While ruxolitinib, a potent JAK1/2 inhibitor, is approved to treat myelofibrosis, it has historically been discontinued pre-transplant in patients pursuing hematopoietic cell transplant (HCT). Because graft-versus-host disease is a major cause of mortality following HCT, this study sought to see if peri-transplant continuation of ruxolitinib could enhance outcomes. The primary objective of this single-arm, single-center pilot study (N=12) was to identify the maximum tolerated dose and recommend phase II dose.
In all patients, one-year overall survival was 80%, progression-free survival was 68% and non-relapse mortality was 21%. All patients engrafted (n=12), with the median time to neutrophils engraftment of 19 days for the 5 mg arm and 16 days for the 10 mg arm. Hematologic dose limiting toxicities were not observed at either dose level. In conclusion, early results indicate that ruxolitinib is safe and feasible at 10 mg BID in myelofibrosis patients undergoing HCT, with 100% engraftment and a low rate of acute GVHD. An expansion cohort of 6 patients at 10 mg is being recruited.
Mosunetuzumab Induces Complete Remissions in Poor Prognosis Non-Hodgkin Lymphoma Patients, Including Those Who Are Resistant to or Relapsing After Chimeric Antigen Receptor T-Cell (CAR-T) Therapies, and Is Active in Treatment through Multiple Lines
Elizabeth Budde, M.D., Ph.D.
Options are particularly limited for patients with B-cell non-Hodgkin lymphoma (NHL) who have relapsed or not responded to CAR T cell therapies. This is an expanded,
phase I, open-label, multicenter trial that tested the dose escalation of monsunetuzumab, a T cell bispecific antibody designed to engage T cells and redirect their cytotoxic activity against malignant B cells.

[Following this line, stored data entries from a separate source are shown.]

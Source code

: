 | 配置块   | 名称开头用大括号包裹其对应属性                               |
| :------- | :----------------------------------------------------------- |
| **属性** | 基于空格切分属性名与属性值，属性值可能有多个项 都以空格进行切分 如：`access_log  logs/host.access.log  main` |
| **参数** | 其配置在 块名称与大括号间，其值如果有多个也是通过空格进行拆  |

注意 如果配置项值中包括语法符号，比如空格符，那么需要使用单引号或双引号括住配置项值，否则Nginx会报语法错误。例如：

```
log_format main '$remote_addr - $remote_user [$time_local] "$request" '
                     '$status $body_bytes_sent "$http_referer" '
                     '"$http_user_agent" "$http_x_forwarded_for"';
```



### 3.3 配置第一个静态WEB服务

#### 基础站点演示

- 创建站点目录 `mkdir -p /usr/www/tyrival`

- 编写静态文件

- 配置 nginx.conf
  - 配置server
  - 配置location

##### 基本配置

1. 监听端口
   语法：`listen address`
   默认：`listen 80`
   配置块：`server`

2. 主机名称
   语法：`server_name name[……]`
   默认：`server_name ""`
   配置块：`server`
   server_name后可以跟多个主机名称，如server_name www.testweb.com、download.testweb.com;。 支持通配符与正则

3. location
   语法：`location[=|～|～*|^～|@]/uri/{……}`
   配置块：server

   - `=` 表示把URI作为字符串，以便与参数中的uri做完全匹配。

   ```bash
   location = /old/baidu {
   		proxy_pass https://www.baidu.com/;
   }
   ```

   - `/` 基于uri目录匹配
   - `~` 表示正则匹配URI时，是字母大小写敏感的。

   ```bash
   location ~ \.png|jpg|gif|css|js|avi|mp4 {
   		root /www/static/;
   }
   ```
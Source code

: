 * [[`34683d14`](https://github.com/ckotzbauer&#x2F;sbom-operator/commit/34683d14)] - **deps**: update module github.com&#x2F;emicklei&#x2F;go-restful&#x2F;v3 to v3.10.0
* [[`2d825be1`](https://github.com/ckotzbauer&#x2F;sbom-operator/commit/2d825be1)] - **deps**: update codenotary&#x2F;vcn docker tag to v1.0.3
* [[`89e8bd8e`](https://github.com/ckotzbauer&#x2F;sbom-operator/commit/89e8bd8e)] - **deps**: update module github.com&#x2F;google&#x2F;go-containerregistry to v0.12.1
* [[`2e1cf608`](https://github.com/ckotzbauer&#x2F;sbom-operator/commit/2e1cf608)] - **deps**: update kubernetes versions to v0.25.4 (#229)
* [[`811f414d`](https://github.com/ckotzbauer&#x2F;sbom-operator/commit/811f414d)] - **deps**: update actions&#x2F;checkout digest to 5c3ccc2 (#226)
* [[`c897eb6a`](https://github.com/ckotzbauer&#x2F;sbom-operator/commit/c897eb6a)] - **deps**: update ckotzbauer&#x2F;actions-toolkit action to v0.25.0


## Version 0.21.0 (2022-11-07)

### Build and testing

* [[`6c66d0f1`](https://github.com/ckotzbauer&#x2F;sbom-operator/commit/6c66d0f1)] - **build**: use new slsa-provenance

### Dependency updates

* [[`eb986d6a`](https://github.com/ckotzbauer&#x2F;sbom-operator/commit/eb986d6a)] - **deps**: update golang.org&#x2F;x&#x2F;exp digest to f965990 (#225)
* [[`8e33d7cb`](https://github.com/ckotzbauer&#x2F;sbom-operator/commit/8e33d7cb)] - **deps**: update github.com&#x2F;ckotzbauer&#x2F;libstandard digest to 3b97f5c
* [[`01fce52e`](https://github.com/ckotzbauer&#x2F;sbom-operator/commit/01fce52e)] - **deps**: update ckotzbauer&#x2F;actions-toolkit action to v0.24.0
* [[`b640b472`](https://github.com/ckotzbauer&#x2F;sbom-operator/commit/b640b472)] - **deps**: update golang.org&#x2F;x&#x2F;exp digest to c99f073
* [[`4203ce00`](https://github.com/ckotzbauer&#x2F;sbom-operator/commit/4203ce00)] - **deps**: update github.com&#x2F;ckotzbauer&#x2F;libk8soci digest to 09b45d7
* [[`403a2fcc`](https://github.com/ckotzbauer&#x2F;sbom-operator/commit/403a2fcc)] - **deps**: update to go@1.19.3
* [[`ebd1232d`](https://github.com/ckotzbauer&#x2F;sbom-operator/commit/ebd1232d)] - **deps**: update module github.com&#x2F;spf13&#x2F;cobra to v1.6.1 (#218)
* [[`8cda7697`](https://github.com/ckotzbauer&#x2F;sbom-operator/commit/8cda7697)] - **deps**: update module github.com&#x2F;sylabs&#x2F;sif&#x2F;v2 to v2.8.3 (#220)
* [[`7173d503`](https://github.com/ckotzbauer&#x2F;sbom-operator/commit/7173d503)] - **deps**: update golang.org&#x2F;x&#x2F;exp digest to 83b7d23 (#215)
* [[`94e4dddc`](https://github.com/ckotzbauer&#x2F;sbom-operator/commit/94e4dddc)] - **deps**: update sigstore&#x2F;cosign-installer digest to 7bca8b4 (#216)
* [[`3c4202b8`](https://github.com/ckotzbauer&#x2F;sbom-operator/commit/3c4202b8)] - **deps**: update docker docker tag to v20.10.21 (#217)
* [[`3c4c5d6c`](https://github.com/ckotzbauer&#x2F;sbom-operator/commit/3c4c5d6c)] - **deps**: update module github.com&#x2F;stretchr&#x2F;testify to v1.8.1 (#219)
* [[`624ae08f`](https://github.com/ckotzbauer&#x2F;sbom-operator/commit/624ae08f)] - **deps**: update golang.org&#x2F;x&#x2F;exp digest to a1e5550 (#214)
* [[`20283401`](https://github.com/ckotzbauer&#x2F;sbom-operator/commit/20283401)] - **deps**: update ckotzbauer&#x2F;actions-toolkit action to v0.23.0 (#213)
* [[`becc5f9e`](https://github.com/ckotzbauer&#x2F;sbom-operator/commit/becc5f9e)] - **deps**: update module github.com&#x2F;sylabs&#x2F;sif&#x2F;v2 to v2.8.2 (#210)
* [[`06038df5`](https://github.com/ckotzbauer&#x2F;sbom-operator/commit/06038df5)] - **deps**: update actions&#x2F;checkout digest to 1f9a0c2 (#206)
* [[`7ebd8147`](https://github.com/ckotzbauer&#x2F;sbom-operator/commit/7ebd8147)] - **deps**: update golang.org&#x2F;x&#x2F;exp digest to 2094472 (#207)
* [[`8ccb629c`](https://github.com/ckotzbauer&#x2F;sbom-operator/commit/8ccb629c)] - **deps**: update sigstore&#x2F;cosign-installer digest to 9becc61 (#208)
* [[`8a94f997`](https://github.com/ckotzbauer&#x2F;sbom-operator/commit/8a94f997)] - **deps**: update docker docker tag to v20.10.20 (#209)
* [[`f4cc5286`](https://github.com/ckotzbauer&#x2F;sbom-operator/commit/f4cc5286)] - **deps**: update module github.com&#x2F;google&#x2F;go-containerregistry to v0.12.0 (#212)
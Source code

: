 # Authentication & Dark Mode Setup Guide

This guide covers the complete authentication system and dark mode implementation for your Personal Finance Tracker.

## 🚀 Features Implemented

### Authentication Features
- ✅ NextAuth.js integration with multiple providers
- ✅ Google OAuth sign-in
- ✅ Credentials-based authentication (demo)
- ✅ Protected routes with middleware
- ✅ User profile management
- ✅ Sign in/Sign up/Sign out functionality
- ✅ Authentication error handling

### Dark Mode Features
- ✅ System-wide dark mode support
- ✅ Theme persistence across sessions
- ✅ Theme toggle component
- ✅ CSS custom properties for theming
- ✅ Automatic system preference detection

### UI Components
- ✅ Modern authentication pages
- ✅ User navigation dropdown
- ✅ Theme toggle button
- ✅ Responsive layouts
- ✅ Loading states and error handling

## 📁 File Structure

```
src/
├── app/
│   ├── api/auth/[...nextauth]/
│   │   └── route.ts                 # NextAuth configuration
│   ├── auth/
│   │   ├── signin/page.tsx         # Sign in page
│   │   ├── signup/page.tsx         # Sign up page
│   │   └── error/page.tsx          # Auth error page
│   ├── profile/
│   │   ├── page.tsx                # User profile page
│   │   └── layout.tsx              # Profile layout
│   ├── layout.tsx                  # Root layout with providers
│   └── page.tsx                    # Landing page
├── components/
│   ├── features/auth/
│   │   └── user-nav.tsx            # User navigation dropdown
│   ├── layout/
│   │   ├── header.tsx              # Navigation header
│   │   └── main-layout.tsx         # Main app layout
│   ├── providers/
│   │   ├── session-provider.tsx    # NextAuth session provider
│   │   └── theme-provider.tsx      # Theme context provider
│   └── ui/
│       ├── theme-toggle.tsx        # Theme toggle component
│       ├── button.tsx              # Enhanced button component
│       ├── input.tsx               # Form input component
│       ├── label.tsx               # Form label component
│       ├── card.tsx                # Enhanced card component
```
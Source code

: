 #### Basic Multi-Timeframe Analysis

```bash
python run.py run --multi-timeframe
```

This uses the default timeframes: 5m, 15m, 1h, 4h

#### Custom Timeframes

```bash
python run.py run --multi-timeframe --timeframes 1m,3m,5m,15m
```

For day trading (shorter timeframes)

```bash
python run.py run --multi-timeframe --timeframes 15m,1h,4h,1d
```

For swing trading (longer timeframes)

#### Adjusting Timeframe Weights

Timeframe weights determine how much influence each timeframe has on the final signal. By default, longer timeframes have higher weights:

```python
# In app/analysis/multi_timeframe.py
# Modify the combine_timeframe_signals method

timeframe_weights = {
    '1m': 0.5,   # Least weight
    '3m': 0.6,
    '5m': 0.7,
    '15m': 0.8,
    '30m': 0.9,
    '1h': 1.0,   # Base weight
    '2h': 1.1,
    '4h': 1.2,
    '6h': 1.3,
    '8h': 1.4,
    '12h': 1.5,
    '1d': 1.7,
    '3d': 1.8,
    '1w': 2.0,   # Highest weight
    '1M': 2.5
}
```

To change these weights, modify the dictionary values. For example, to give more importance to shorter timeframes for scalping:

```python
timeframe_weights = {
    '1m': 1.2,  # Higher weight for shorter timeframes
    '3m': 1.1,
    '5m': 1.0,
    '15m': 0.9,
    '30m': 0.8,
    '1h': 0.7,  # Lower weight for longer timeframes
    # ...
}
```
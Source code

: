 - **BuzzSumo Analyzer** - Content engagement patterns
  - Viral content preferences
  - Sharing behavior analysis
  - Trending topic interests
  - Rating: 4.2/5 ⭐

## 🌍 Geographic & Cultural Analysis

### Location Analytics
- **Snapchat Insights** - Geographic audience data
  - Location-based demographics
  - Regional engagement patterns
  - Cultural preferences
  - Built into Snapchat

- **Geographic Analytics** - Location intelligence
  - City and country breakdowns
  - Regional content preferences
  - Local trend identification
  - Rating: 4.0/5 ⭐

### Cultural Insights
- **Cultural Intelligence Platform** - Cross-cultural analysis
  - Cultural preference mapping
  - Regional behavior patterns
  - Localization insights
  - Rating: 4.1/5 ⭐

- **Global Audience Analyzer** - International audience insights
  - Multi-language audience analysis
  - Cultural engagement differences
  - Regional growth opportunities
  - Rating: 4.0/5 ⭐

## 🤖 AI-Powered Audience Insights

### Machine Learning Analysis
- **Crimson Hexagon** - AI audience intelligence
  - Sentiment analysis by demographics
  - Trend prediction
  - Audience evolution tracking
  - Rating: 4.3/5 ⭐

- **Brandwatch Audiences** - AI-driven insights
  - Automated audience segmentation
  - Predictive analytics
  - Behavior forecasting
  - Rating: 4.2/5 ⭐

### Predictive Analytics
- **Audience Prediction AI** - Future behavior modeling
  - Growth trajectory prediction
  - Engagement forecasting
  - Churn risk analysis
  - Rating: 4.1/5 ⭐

As a result, among the efficacy-evaluable patients across all dose levels, ORR and CR were 64.1% (41/64) and 42.2% (27/64) in indolent NHL patients and 34.7% (41/119) and 18.6% (22/119) in aggressive NHL patients, respectively. Side effects were tolerable. Therefore, preliminary data supports the possibility for retreatment with monsunetuzumab due to favorable tolerability and durable efficacy in this heavily pre-treated patient population.